The official production area of armagnac is tiny, being exactly half of its northern cousin:

Bas Armagnac, a territory characterized by siliceous and sandy soils, the armagnac of the area has a higher finesse and floral tones and it is the most valued one;

Tenareze, where distillates have a vague scent of violet and for some organoleptic characteristics are destined to long periods of ageing;

Haut- Armagnac, from which come the less valuable distillates.

The real difference with cognac is the type of distillation used for its production. Unlike cognac, armagnac is a single-distilled in continuous copper column stills. Therefore, the must goes through a single process of heating and “purification” before going to rest for at least three years in large casks of oak.
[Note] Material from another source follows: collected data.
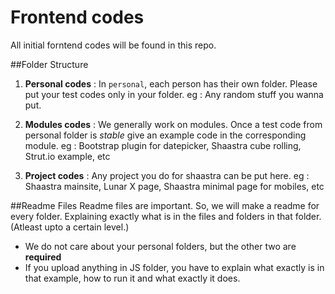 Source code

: Frontend codes
=========

All initial forntend codes will be found in this repo.

##Folder Structure

 1. **Personal codes** : In `personal`, each person has their own folder. Please put your test codes only in your folder. eg : Any random stuff you wanna put.

 2. **Modules codes** : We generally work on modules. Once a test code from personal folder is *stable* give an example code in the corresponding module. eg : Bootstrap plugin for datepicker, Shaastra cube rolling, Strut.io example, etc

 3. **Project codes** : Any project you do for shaastra can be put here. eg : Shaastra mainsite, Lunar X page, Shaastra minimal page for mobiles, etc

##Readme Files
Readme files are important.
So, we will make a readme for every folder. Explaining exactly what is in the files and folders in that folder. (Atleast upto a certain level.)

 - We do not care about your personal folders, but the other two are **required**
 - If you upload anything in JS folder, you have to explain what exactly is in that example, how to run it and what exactly it does.

 
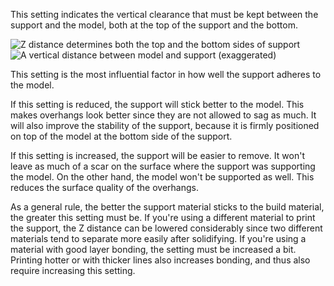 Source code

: This setting indicates the vertical clearance that must be kept between the support and the model, both at the top of the support and the bottom.

![Z distance determines both the top and the bottom sides of support](support_top_bottom_distance.svg)
![A vertical distance between model and support (exaggerated)](support_z_distance.png)

This setting is the most influential factor in how well the support adheres to the model.

If this setting is reduced, the support will stick better to the model. This makes overhangs look better since they are not allowed to sag as much. It will also improve the stability of the support, because it is firmly positioned on top of the model at the bottom side of the support.

If this setting is increased, the support will be easier to remove. It won't leave as much of a scar on the surface where the support was supporting the model. On the other hand, the model won't be supported as well. This reduces the surface quality of the overhangs.

As a general rule, the better the support material sticks to the build material, the greater this setting must be. If you're using a different material to print the support, the Z distance can be lowered considerably since two different materials tend to separate more easily after solidifying. If you're using a material with good layer bonding, the setting must be increased a bit. Printing hotter or with thicker lines also increases bonding, and thus also require increasing this setting.
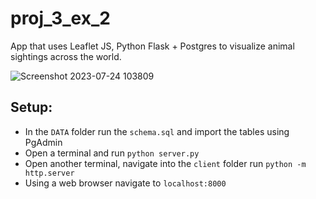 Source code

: # proj_3_ex_2
App that uses Leaflet JS, Python Flask + Postgres to visualize animal sightings across the world.

![Screenshot 2023-07-24 103809](https://github.com/cenanypirany/proj_3_ex_2/assets/44505663/b5f3f0fc-f744-4994-ab1f-91e14ffc61f6)

## Setup:
- In the `DATA` folder run the `schema.sql` and import the tables using PgAdmin
- Open a terminal and run `python server.py`
- Open another terminal, navigate into the `client` folder run `python -m http.server`
- Using a web browser navigate to `localhost:8000`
Lot 2326, Darroze La Bataille Bas Armagnac, 1945. Base d’asta € 250

At the end of the distillation process, the ABV of the armagnac is between 52° and 60°, much lower than the 63°-72° of cognac. This allows armagnac to retain in a more defined way its aromatic substances.

Furthermore, this characteristic allows the commercialization of a type of Armagnac that could be defined as pure, with a bottling ABV close to the one of the liquid poured out of the cask after ageing: between 45° and 49°, called Brut de Fût, one of the most valued and sought-after by connoisseurs.
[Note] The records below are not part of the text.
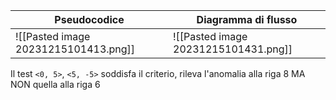 
| Pseudocodice | Diagramma di flusso |
| ------------ | ------------------- |
| ![[Pasted image 20231215101413.png]]             |  ![[Pasted image 20231215101431.png]]                   |

Il test `<0, 5>`, `<5, -5>` soddisfa il criterio, rileva l'anomalia alla riga 8 MA NON quella alla riga 6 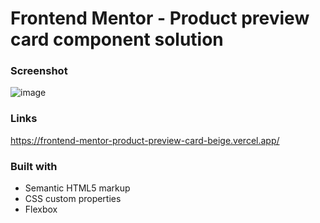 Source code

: # Frontend Mentor - Product preview card component solution

### Screenshot
![image](https://user-images.githubusercontent.com/97343452/189666401-16d92177-0c8a-4edf-b4aa-f1dd2eb97e94.png)

### Links
https://frontend-mentor-product-preview-card-beige.vercel.app/

### Built with

- Semantic HTML5 markup
- CSS custom properties
- Flexbox
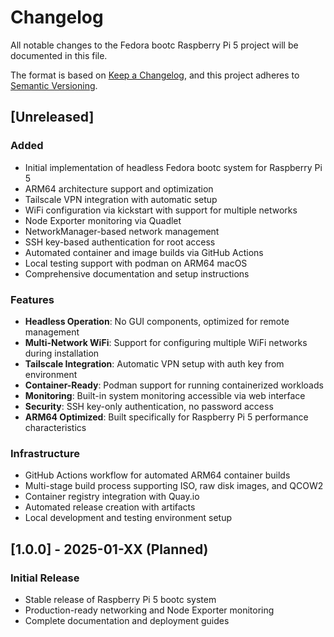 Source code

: # Changelog

All notable changes to the Fedora bootc Raspberry Pi 5 project will be documented in this file.

The format is based on [Keep a Changelog](https://keepachangelog.com/en/1.0.0/),
and this project adheres to [Semantic Versioning](https://semver.org/spec/v2.0.0.html).

## [Unreleased]

### Added
- Initial implementation of headless Fedora bootc system for Raspberry Pi 5
- ARM64 architecture support and optimization
- Tailscale VPN integration with automatic setup
- WiFi configuration via kickstart with support for multiple networks
- Node Exporter monitoring via Quadlet
- NetworkManager-based network management
- SSH key-based authentication for root access
- Automated container and image builds via GitHub Actions
- Local testing support with podman on ARM64 macOS
- Comprehensive documentation and setup instructions

### Features
- **Headless Operation**: No GUI components, optimized for remote management
- **Multi-Network WiFi**: Support for configuring multiple WiFi networks during installation
- **Tailscale Integration**: Automatic VPN setup with auth key from environment
- **Container-Ready**: Podman support for running containerized workloads
- **Monitoring**: Built-in system monitoring accessible via web interface
- **Security**: SSH key-only authentication, no password access
- **ARM64 Optimized**: Built specifically for Raspberry Pi 5 performance characteristics

### Infrastructure
- GitHub Actions workflow for automated ARM64 container builds
- Multi-stage build process supporting ISO, raw disk images, and QCOW2
- Container registry integration with Quay.io
- Automated release creation with artifacts
- Local development and testing environment setup

## [1.0.0] - 2025-01-XX (Planned)

### Initial Release
- Stable release of Raspberry Pi 5 bootc system
- Production-ready networking and Node Exporter monitoring
- Complete documentation and deployment guides
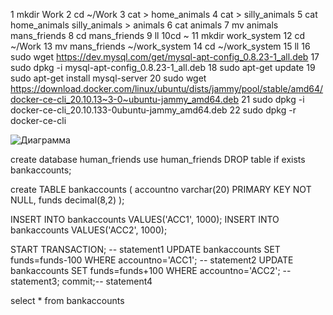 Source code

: 1 mkdir Work
2 cd ~/Work
3 cat > home_animals
4 cat > silly_animals
5 cat home_animals silly_animals > animals
6 cat animals
7 mv animals mans_friends
8 cd mans_friends
9 ll
10cd ~
11 mkdir work_system
12 cd ~/Work
13 mv mans_friends ~/work_system
14 cd ~/work_system
15 ll
16 sudo wget https://dev.mysql.com/get/mysql-apt-config_0.8.23-1_all.deb
17 sudo dpkg -i mysql-apt-config_0.8.23-1_all.deb
18 sudo apt-get update
19 sudo apt-get install mysql-server
20 sudo wget https://download.docker.com/linux/ubuntu/dists/jammy/pool/stable/amd64/docker-ce-cli_20.10.13~3-0~ubuntu-jammy_amd64.deb
21 sudo dpkg -i docker-ce-cli_20.10.133-0ubuntu-jammy_amd64.deb
22 sudo dpkg -r docker-ce-cli


![Диаграмма](https://github.com/TimBusuok/-forGB/assets/129662995/5e4557a6-efa7-471a-85d0-7c45eda82307)


create database human_friends
use human_friends
DROP table if exists bankaccounts;

create TABLE bankaccounts (
    accountno varchar(20) PRIMARY KEY NOT NULL,
    funds decimal(8,2)
);

INSERT INTO bankaccounts VALUES('ACC1', 1000);
INSERT INTO bankaccounts VALUES('ACC2', 1000);


START TRANSACTION; -- statement1
UPDATE bankaccounts SET funds=funds-100 WHERE accountno='ACC1'; -- statement2
UPDATE bankaccounts SET funds=funds+100 WHERE accountno='ACC2'; -- statement3; 
commit;-- statement4

select * from bankaccounts
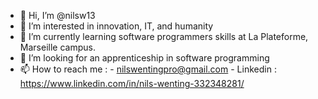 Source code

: - 👋 Hi, I’m @nilsw13
- 👀 I’m interested in innovation, IT, and humanity 
- 🌱 I’m currently learning software programmers skills at La Plateforme, Marseille campus.
- 💞️ I’m looking for an apprenticeship in software programming
- 📫 How to reach me : - nilswentingpro@gmail.com
                        - Linkedin : https://www.linkedin.com/in/nils-wenting-332348281/

<!---
nilsw13/nilsw13 is a ✨ special ✨ repository because its `README.md` (this file) appears on your GitHub profile.
You can click the Preview link to take a look at your changes.
--->
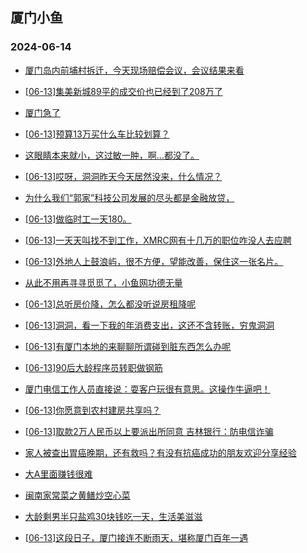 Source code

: ## 厦门小鱼 
### 2024-06-14

+ [厦门岛内前埔村拆迁，今天现场赔偿会议，会议结果来看](http://bbs.xmfish.com/read-htm-tid-18204277.html)

+ [[06-13]集美新城89平的成交价也已经到了208万了](http://bbs.xmfish.com/read-htm-tid-18204264.html)

+ [厦门急了](http://bbs.xmfish.com/read-htm-tid-18204278.html)

+ [[06-13]预算13万买什么车比较划算？](http://bbs.xmfish.com/read-htm-tid-18204171.html)

+ [这眼睛本来就小，这过敏一肿，啊…都没了。](http://bbs.xmfish.com/read-htm-tid-18204120.html)

+ [[06-13]哎呀，洞洞昨天今天居然没来，什么情况？](http://bbs.xmfish.com/read-htm-tid-18204116.html)

+ [为什么我们“郭家”科技公司发展的尽头都是金融放贷，](http://bbs.xmfish.com/read-htm-tid-18204248.html)

+ [[06-13]做临时工一天180。](http://bbs.xmfish.com/read-htm-tid-18204197.html)

+ [[06-13]一天天叫找不到工作，XMRC网有十几万的职位咋没人去应聘](http://bbs.xmfish.com/read-htm-tid-18204331.html)

+ [[06-13]外地人上鼓浪屿，很不方便，望能改善，保住这一张名片。](http://bbs.xmfish.com/read-htm-tid-18204202.html)

+ [从此不用再寻寻觅觅了，小鱼网功德无量](http://bbs.xmfish.com/read-htm-tid-18204234.html)

+ [[06-13]总听房价降，怎么都没听说房租降呢](http://bbs.xmfish.com/read-htm-tid-18204225.html)

+ [[06-13]洞洞，看一下我的年消费支出，这还不含转账，穷鬼洞洞](http://bbs.xmfish.com/read-htm-tid-18204374.html)

+ [[06-13]有厦门本地的来聊聊所谓碰到脏东西怎么办呢](http://bbs.xmfish.com/read-htm-tid-18204392.html)

+ [[06-13]90后大龄程序员转职做钢筋](http://bbs.xmfish.com/read-htm-tid-18204255.html)

+ [厦门电信工作人员直接说：耍客户玩很有意思。这操作牛逼吧！](http://bbs.xmfish.com/read-htm-tid-18204381.html)

+ [[06-13]你愿意到农村建房共享吗？](http://bbs.xmfish.com/read-htm-tid-18204280.html)

+ [[06-13]取款2万人民币以上要派出所同意 吉林银行：防电信诈骗](http://bbs.xmfish.com/read-htm-tid-18204348.html)

+ [家人被查出胃癌晚期，还有救吗？有没有抗癌成功的朋友欢迎分享经验](http://bbs.xmfish.com/read-htm-tid-18204518.html)

+ [大A里面赚钱很难](http://bbs.xmfish.com/read-htm-tid-18204340.html)

+ [闽南家常菜之黄鳝炒空心菜](http://bbs.xmfish.com/read-htm-tid-18204319.html)

+ [大龄剩男半只盐鸡30块钱吃一天，生活美滋滋](http://bbs.xmfish.com/read-htm-tid-18204398.html)

+ [[06-13]这段日子，厦门接连不断雨天，堪称厦门百年一遇](http://bbs.xmfish.com/read-htm-tid-18204408.html)

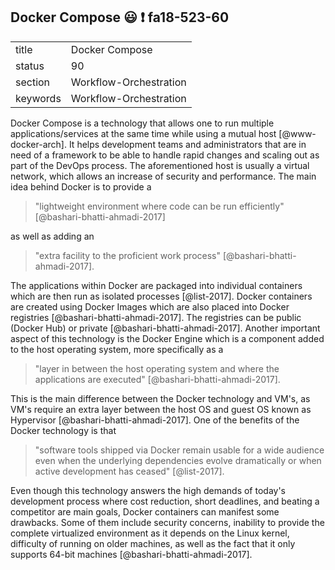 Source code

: ## Docker Compose :smiley: :exclamation: fa18-523-60


|          |                        |
| -------- | ---------------------- |
| title    | Docker Compose         | 
| status   | 90                     |
| section  | Workflow-Orchestration |
| keywords | Workflow-Orchestration |


 
Docker Compose is a technology that allows one to run multiple 
applications/services at the same time while using a mutual host 
[@www-docker-arch]. 
It helps development teams and administrators that are in need of a framework
to be able to handle rapid changes and scaling out as part of the DevOps 
process. The aforementioned host is usually a virtual network, which allows 
an increase of security and performance. The main idea behind Docker is to 
provide a 

> "lightweight environment where code can be run efficiently" [@bashari-bhatti-ahmadi-2017] 

as well as adding an 

> "extra  facility to the proficient work process" [@bashari-bhatti-ahmadi-2017].

The applications within Docker are packaged into individual containers
which are then run as isolated processes [@list-2017]. Docker containers are 
created using Docker Images which are also placed into Docker registries 
[@bashari-bhatti-ahmadi-2017]. The registries can be public (Docker Hub) 
or private [@bashari-bhatti-ahmadi-2017]. Another important aspect of this 
technology is the Docker Engine which is a component added to the host 
operating system, more specifically as a 

> "layer in between the host operating system and where the 
> applications are executed" [@bashari-bhatti-ahmadi-2017]. 

This is the main difference between the Docker technology and VM's, as VM's 
require an extra layer between the host OS and guest OS known as Hypervisor 
[@bashari-bhatti-ahmadi-2017]. One of the benefits of the Docker technology is 
that 

> "software tools shipped via Docker remain usable for a wide audience 
> even when the underlying dependencies evolve dramatically or when active 
> development has ceased" [@list-2017]. 

Even though this technology answers  the high demands of today's development 
process where cost reduction, short deadlines, and beating a competitor are 
main goals, Docker containers can manifest some drawbacks. Some of them include 
security concerns, inability to provide the complete virtualized environment as 
it depends on the Linux kernel, difficulty of running on older machines, as well 
as the fact that it only supports 64-bit machines [@bashari-bhatti-ahmadi-2017].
As opposed to cognac, armagnac is less frequently made up of a blend of different vintages. For this reason, it is less rare to find bottles that show the year of production. Otherwise, as happens for cognac, designations on the label indicate the minimum ageing of the nectar:

  • Trois Etoiles, VS, with bottle aging of at least one year;
  • VO, VSOP, Réserve, with ageing of at least four years;
  • Extra, Hors d’age, Napoleon, XO, Vieille Reserve, aged at least five years.

During the centuries, armagnac has continued to remain a craftsmanship-oriented production which did not allow industrialized commercialization. Some local producers perfectly exemplify this tendency: Delord, a distillery founded in 1893 by Prosper and whose techniques used for the creation of armagnac have remained the same from generation to generation, or Darroze branded products.
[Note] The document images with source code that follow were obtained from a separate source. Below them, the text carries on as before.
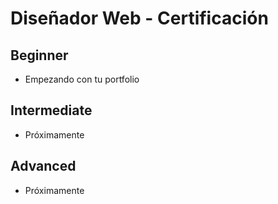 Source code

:# Diseñador Web - Certificación 

## Beginner
* Empezando con tu portfolio

## Intermediate
* Próximamente

## Advanced
* Próximamente
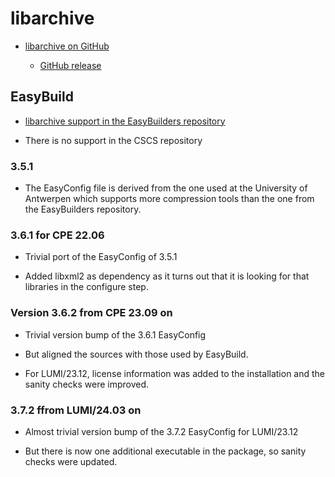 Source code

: # libarchive

  * [libarchive on GitHub](https://github.com/libarchive/libarchive)

      * [GitHub release](https://github.com/libarchive/libarchive/releases)

## EasyBuild

  * [libarchive support in the EasyBuilders repository](https://github.com/easybuilders/easybuild-easyconfigs/tree/develop/easybuild/easyconfigs/l/libarchive)

  * There is no support in the CSCS repository


### 3.5.1

  * The EasyConfig file is derived from the one used at the University of
    Antwerpen which supports more compression tools than the one from the
    EasyBuilders repository.


### 3.6.1 for CPE 22.06

  * Trivial port of the EasyConfig of 3.5.1

  * Added libxml2 as dependency as it turns out that it is looking for that
    libraries in the configure step.


### Version 3.6.2 from CPE 23.09 on

  * Trivial version bump of the 3.6.1 EasyConfig

  * But aligned the sources with those used by EasyBuild.

  * For LUMI/23.12, license information was added to the installation and
    the sanity checks were improved.

  
### 3.7.2 ffrom LUMI/24.03 on

  * Almost trivial version bump of the 3.7.2 EasyConfig for LUMI/23.12
  
  * But there is now one additional executable in the package, so sanity checks were 
    updated.
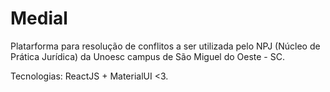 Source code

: 
# Medial

Platarforma para resolução de conflitos a ser utilizada pelo NPJ (Núcleo de Prática Jurídica) da Unoesc campus de São Miguel do Oeste - SC.


Tecnologias: ReactJS + MaterialUI <3. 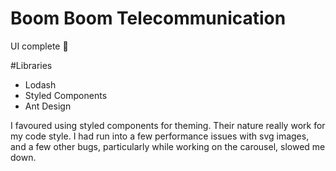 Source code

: # Boom Boom Telecommunication
UI complete 🙂

#Libraries
- Lodash
- Styled Components
- Ant Design

I favoured using styled components for theming. Their nature really work for my code style. I had run into a few performance issues with svg images, and a few other bugs, particularly while working on the carousel, slowed me down.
Lot 2337, Delord Bas Armagnac Reserve Magnum, 1962. Starting bid € 400

As for every liquid work of art, learning the origins and the characteristics of the spirits is just the beginning. To deeply grasp the history, tradition and essence of cognac and armagnac, tasting is the way: bottle at room temperature, a tulip-shaped glass to be filled up for one-third… now gently sniff, lose yourself in the nectar’s aromas, let them invade your mind. Sip and allow all the fragrances to explode in our mouth.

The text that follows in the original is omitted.